When Gerhard Berger left the role of president of the FIA’s Single-Seater Commission it was pretty clear that he do so because he did not wish to get into conflict with Bernie Ecclestone. Berger sorted out a new Formula 4 and bashed Formula 3 into some shape with a European series. But Formula 2 was not something that he wanted to go near. That is not a surprise. A serious Formula 2 championship would, inevitably, be seen as a challenge as to GP2, which is very obviously over-priced. If one looks at the books of GP2 Motorsport Ltd one sees that it makes a substantial profit on its turnover, which means that it is basically there to earn money rather than being a promotional formula. When it was introduced in 2005 it was dressed up as being a cost-effective alternative to the FIA’s Formula 3000. It quickly became clear that it was anything but that. The series had control over the pricing of the parts, which were forced upon the teams at around twice the price that they might have been able to find in the marketplace. The teams were soon complaining that the series was more expensive than Formnula 3000 and that it cost them $1.3 million to run two cars competitively. The
big advantage was that GP2 enjoyed was that it boasted a solid TV package and exposure at the F1 races because the series was owned by Bernie Ecclestone and Flavio Briatore and later by the Formula One group. The TV companies were encouraged to commit to taking GP2 coverage even if they did not really want it, as part of their deals to cover Formula 1. Today the cost of running a competitive two-car GP2 programme is reckoned to be around $4 million, although Red Bull’s Helmut Marko has claimed that the budget required for a top drive today is $6.4 million. A number of the F1 driver development schemes, notably Red Bull, have deserted GP2 in favour of the Renault World Series, which is seen as being much better value for money, even if it lacks the same level of coverage as GP2.
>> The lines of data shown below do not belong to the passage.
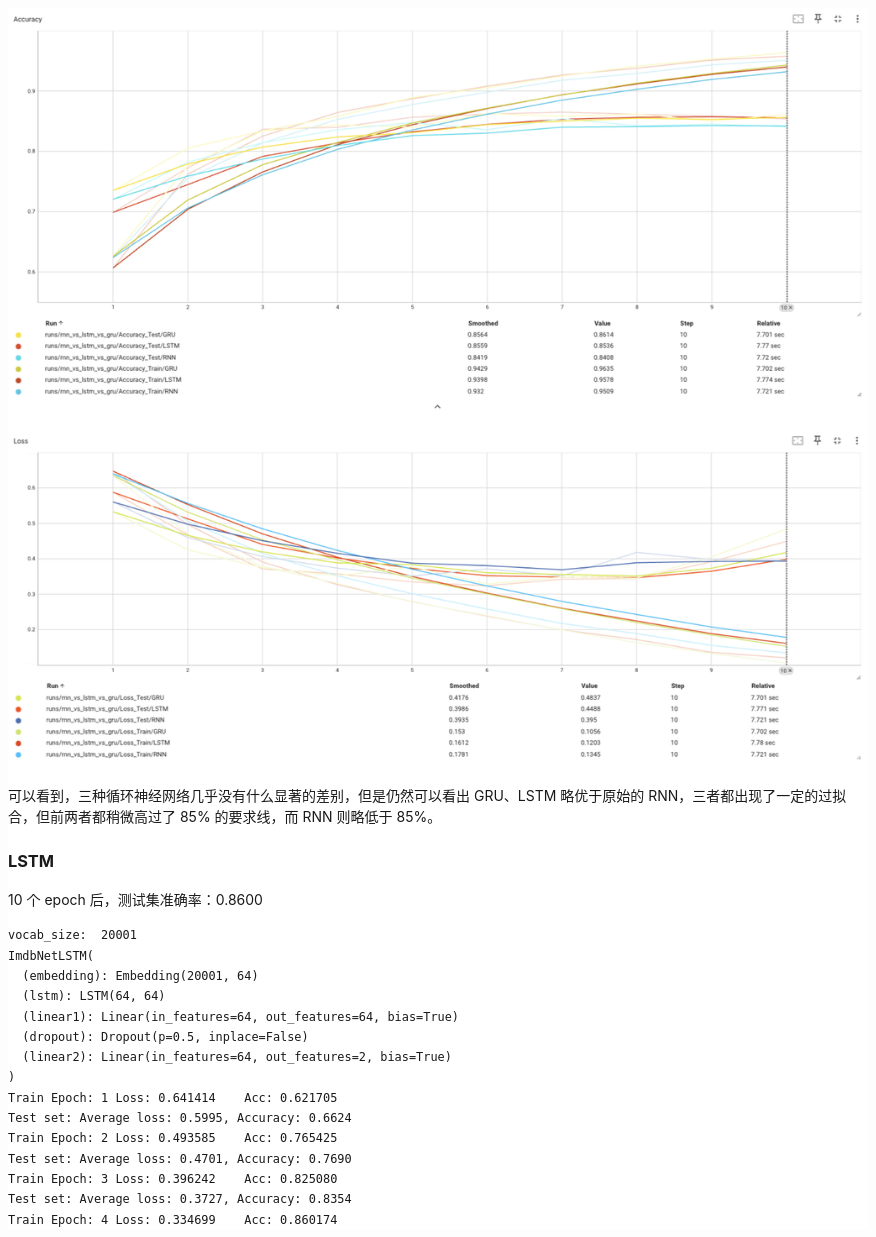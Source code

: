 ![vs_Accuracy](04-IMDB-Emotion-Recognition.assets/vs_Accuracy.png)

![vs_Loss](04-IMDB-Emotion-Recognition.assets/vs_Loss.png)

可以看到，三种循环神经网络几乎没有什么显著的差别，但是仍然可以看出 GRU、LSTM 略优于原始的 RNN，三者都出现了一定的过拟合，但前两者都稍微高过了 85% 的要求线，而 RNN 则略低于 85%。

### LSTM

10 个 epoch 后，测试集准确率：0.8600

```
vocab_size:  20001
ImdbNetLSTM(
  (embedding): Embedding(20001, 64)
  (lstm): LSTM(64, 64)
  (linear1): Linear(in_features=64, out_features=64, bias=True)
  (dropout): Dropout(p=0.5, inplace=False)
  (linear2): Linear(in_features=64, out_features=2, bias=True)
)
Train Epoch: 1 Loss: 0.641414    Acc: 0.621705
Test set: Average loss: 0.5995, Accuracy: 0.6624
Train Epoch: 2 Loss: 0.493585    Acc: 0.765425
Test set: Average loss: 0.4701, Accuracy: 0.7690
Train Epoch: 3 Loss: 0.396242    Acc: 0.825080
Test set: Average loss: 0.3727, Accuracy: 0.8354
Train Epoch: 4 Loss: 0.334699    Acc: 0.860174
```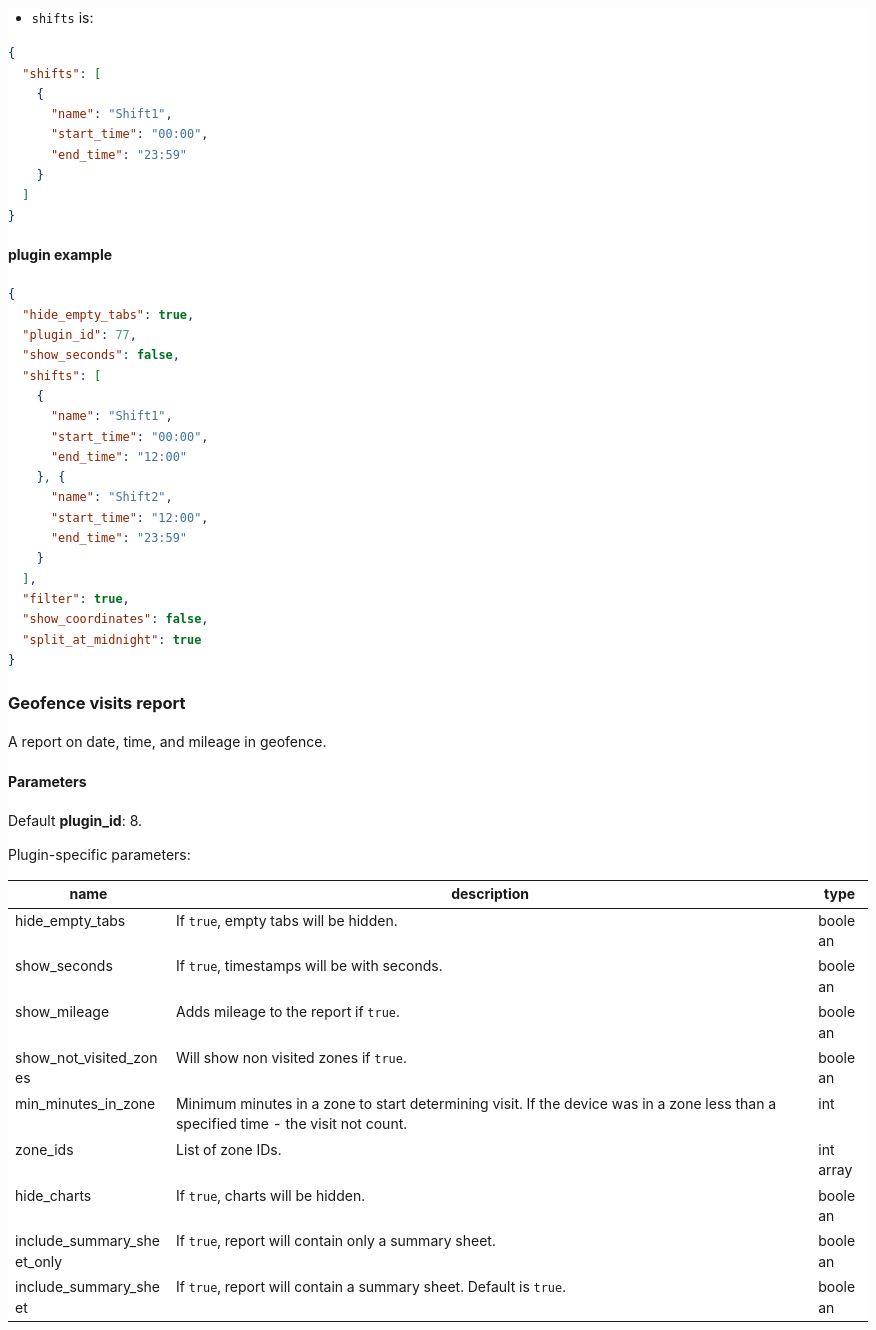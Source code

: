 * `shifts` is:

```json
{
  "shifts": [
    {
      "name": "Shift1",
      "start_time": "00:00",
      "end_time": "23:59"
    }
  ]
}
```

#### plugin example

```json
{
  "hide_empty_tabs": true,
  "plugin_id": 77,
  "show_seconds": false,
  "shifts": [
    {
      "name": "Shift1",
      "start_time": "00:00",
      "end_time": "12:00"
    }, {
      "name": "Shift2",
      "start_time": "12:00",
      "end_time": "23:59"
    }
  ],
  "filter": true,
  "show_coordinates": false,
  "split_at_midnight": true
}
```

### Geofence visits report

A report on date, time, and mileage in geofence.

#### Parameters

Default **plugin\_id**: 8.

Plugin-specific parameters:

| name                          | description                                                                                                                         | type      |
| ----------------------------- | ----------------------------------------------------------------------------------------------------------------------------------- | --------- |
| hide\_empty\_tabs             | If `true`, empty tabs will be hidden.                                                                                               | boolean   |
| show\_seconds                 | If `true`, timestamps will be with seconds.                                                                                         | boolean   |
| show\_mileage                 | Adds mileage to the report if `true`.                                                                                               | boolean   |
| show\_not\_visited\_zones     | Will show non visited zones if `true`.                                                                                              | boolean   |
| min\_minutes\_in\_zone        | Minimum minutes in a zone to start determining visit. If the device was in a zone less than a specified time - the visit not count. | int       |
| zone\_ids                     | List of zone IDs.                                                                                                                   | int array |
| hide\_charts                  | If `true`, charts will be hidden.                                                                                                   | boolean   |
| include\_summary\_sheet\_only | If `true`, report will contain only a summary sheet.                                                                                | boolean   |
| include\_summary\_sheet       | If `true`, report will contain a summary sheet. Default is `true`.                                                                  | boolean   |
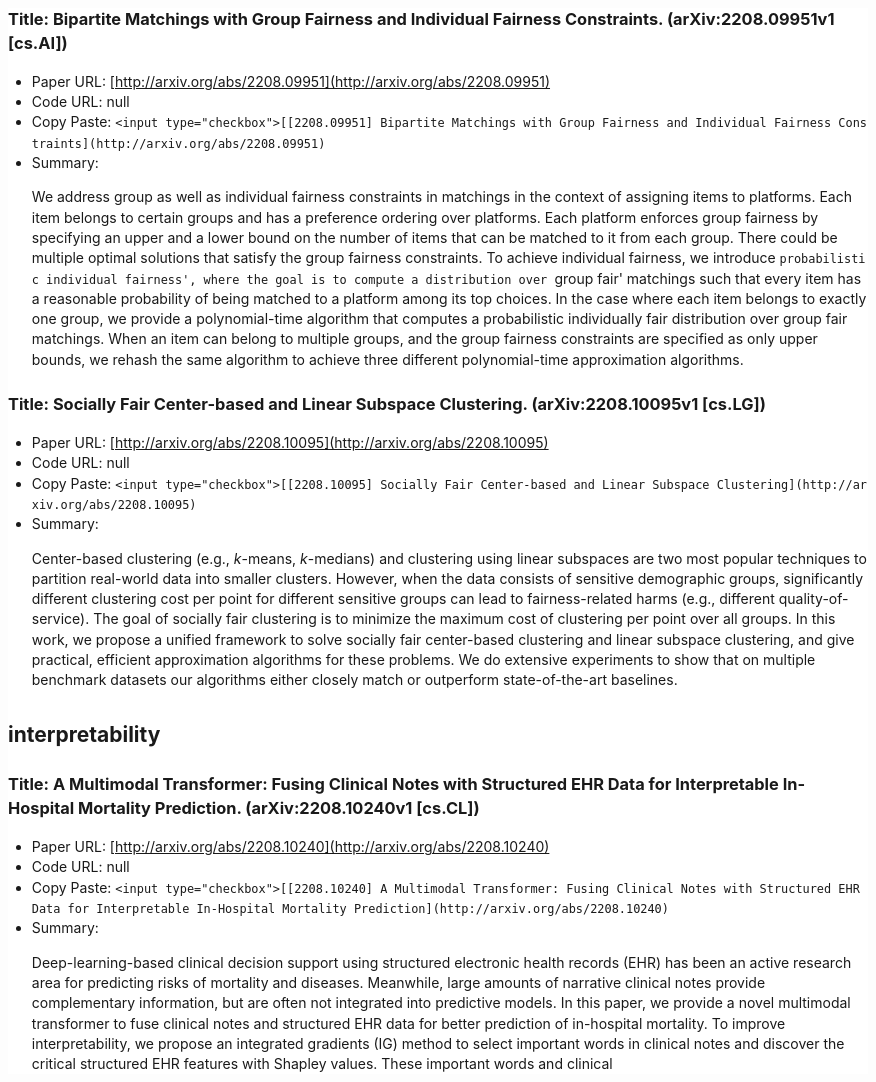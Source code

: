 ### Title: Bipartite Matchings with Group Fairness and Individual Fairness Constraints. (arXiv:2208.09951v1 [cs.AI])
* Paper URL: [http://arxiv.org/abs/2208.09951](http://arxiv.org/abs/2208.09951)
* Code URL: null
* Copy Paste: `<input type="checkbox">[[2208.09951] Bipartite Matchings with Group Fairness and Individual Fairness Constraints](http://arxiv.org/abs/2208.09951)`
* Summary: <p>We address group as well as individual fairness constraints in matchings in
the context of assigning items to platforms. Each item belongs to certain
groups and has a preference ordering over platforms. Each platform enforces
group fairness by specifying an upper and a lower bound on the number of items
that can be matched to it from each group. There could be multiple optimal
solutions that satisfy the group fairness constraints. To achieve individual
fairness, we introduce `probabilistic individual fairness', where the goal is
to compute a distribution over `group fair' matchings such that every item has
a reasonable probability of being matched to a platform among its top choices.
In the case where each item belongs to exactly one group, we provide a
polynomial-time algorithm that computes a probabilistic individually fair
distribution over group fair matchings. When an item can belong to multiple
groups, and the group fairness constraints are specified as only upper bounds,
we rehash the same algorithm to achieve three different polynomial-time
approximation algorithms.
</p>

### Title: Socially Fair Center-based and Linear Subspace Clustering. (arXiv:2208.10095v1 [cs.LG])
* Paper URL: [http://arxiv.org/abs/2208.10095](http://arxiv.org/abs/2208.10095)
* Code URL: null
* Copy Paste: `<input type="checkbox">[[2208.10095] Socially Fair Center-based and Linear Subspace Clustering](http://arxiv.org/abs/2208.10095)`
* Summary: <p>Center-based clustering (e.g., $k$-means, $k$-medians) and clustering using
linear subspaces are two most popular techniques to partition real-world data
into smaller clusters. However, when the data consists of sensitive demographic
groups, significantly different clustering cost per point for different
sensitive groups can lead to fairness-related harms (e.g., different
quality-of-service). The goal of socially fair clustering is to minimize the
maximum cost of clustering per point over all groups. In this work, we propose
a unified framework to solve socially fair center-based clustering and linear
subspace clustering, and give practical, efficient approximation algorithms for
these problems. We do extensive experiments to show that on multiple benchmark
datasets our algorithms either closely match or outperform state-of-the-art
baselines.
</p>

## interpretability
### Title: A Multimodal Transformer: Fusing Clinical Notes with Structured EHR Data for Interpretable In-Hospital Mortality Prediction. (arXiv:2208.10240v1 [cs.CL])
* Paper URL: [http://arxiv.org/abs/2208.10240](http://arxiv.org/abs/2208.10240)
* Code URL: null
* Copy Paste: `<input type="checkbox">[[2208.10240] A Multimodal Transformer: Fusing Clinical Notes with Structured EHR Data for Interpretable In-Hospital Mortality Prediction](http://arxiv.org/abs/2208.10240)`
* Summary: <p>Deep-learning-based clinical decision support using structured electronic
health records (EHR) has been an active research area for predicting risks of
mortality and diseases. Meanwhile, large amounts of narrative clinical notes
provide complementary information, but are often not integrated into predictive
models. In this paper, we provide a novel multimodal transformer to fuse
clinical notes and structured EHR data for better prediction of in-hospital
mortality. To improve interpretability, we propose an integrated gradients (IG)
method to select important words in clinical notes and discover the critical
structured EHR features with Shapley values. These important words and clinical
The profiteering has wreaked havoc with the competitors and only four of the original 12 teams from 10 years ago are still in the championship and the quality of the drivers involved is often questioned because the fast young drivers in F1 today, such as Daniel Riccardo, Valtteri Bottas, Kevin Magnussen and Daniil Kvyat have all reached F1 by other routes. These two championships are currently exploiting the participants to the tune of around 25 percent more than necessary and a more cost-efficient Formula 2 would be a far better idea to ensure that the best best youngsters would be getting to F1, rather than those who have the most money.
Berger and Ecclestone go back a long way and it is clear that Berger had no appetite for a fight. Putting Stefano Domenicali in charge of the Single Seater Commission is a good idea. He was less in Mr E’s awe. A good appointment.